[Dataset — start]

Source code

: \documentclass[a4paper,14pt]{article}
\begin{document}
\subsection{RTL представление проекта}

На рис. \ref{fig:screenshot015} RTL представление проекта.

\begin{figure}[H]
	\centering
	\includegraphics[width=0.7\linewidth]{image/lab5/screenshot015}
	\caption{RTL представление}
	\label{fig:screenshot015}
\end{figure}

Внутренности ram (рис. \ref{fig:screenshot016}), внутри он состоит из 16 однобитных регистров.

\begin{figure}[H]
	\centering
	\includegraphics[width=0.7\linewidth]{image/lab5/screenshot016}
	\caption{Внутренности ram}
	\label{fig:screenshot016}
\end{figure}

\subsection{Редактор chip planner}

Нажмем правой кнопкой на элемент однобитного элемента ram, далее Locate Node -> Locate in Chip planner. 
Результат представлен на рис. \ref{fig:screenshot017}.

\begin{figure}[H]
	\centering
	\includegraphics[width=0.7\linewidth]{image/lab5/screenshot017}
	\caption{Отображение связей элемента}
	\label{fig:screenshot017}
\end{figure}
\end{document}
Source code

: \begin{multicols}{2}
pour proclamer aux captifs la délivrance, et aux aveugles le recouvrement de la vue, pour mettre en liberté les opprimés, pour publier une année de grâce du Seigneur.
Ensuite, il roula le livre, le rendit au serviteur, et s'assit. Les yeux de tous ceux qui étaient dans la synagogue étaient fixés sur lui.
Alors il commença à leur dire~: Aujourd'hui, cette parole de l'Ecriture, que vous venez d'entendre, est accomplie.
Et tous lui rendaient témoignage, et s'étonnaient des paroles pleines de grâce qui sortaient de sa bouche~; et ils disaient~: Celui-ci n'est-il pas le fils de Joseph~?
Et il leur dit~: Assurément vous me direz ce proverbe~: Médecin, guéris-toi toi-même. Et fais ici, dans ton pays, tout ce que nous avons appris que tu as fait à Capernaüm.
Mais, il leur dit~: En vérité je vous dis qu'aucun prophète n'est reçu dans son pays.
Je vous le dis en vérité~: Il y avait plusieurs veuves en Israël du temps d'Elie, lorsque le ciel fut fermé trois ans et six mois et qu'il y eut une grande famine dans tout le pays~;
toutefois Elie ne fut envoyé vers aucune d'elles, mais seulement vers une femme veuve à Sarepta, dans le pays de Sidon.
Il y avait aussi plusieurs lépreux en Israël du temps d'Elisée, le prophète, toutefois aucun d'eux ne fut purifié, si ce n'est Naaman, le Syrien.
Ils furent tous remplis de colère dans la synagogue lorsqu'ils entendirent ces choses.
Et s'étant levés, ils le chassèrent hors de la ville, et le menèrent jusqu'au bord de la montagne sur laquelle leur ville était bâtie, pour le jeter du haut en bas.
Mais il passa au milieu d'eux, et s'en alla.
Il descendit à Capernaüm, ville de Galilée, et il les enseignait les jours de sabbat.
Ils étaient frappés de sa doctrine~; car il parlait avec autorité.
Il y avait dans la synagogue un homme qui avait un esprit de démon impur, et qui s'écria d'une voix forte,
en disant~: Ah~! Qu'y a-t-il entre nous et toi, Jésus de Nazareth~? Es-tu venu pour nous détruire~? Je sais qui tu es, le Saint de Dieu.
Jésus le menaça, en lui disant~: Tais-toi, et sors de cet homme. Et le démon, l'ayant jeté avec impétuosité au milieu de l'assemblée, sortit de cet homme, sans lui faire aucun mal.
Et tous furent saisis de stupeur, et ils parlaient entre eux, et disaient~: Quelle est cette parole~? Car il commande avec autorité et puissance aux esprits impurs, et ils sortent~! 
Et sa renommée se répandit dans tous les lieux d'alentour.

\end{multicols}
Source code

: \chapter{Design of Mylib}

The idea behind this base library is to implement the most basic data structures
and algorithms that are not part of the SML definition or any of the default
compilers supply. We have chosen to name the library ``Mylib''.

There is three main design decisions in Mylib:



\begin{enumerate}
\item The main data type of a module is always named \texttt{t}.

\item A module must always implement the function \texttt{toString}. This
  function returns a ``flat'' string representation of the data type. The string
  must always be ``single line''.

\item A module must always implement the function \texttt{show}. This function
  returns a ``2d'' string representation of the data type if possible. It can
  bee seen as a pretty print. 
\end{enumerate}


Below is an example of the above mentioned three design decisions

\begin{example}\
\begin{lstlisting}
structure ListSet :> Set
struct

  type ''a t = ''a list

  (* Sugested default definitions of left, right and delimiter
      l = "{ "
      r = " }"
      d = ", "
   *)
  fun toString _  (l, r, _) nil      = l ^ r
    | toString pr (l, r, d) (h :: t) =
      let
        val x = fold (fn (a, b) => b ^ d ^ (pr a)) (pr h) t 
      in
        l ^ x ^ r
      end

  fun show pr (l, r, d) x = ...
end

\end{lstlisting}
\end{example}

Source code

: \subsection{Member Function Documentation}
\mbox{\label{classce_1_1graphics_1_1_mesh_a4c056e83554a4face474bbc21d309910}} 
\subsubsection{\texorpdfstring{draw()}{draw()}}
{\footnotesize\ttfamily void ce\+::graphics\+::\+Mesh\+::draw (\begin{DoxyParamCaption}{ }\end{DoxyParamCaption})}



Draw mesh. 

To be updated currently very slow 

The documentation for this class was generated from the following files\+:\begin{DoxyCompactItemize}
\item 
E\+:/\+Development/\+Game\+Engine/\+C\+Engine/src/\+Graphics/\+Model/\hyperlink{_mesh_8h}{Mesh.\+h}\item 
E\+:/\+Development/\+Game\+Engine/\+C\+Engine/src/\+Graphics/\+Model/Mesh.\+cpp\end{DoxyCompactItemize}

[Dataset — finish]

## To do
All that belongs in your answer is the stretch of entries above from the line with "Ils furent tous" through the line with "Il descendit à", printed exactly.

## Solution to the problem
Ils furent tous remplis de colère dans la synagogue lorsqu'ils entendirent ces choses.
Et s'étant levés, ils le chassèrent hors de la ville, et le menèrent jusqu'au bord de la montagne sur laquelle leur ville était bâtie, pour le jeter du haut en bas.
Mais il passa au milieu d'eux, et s'en alla.
Il descendit à Capernaüm, ville de Galilée, et il les enseignait les jours de sabbat.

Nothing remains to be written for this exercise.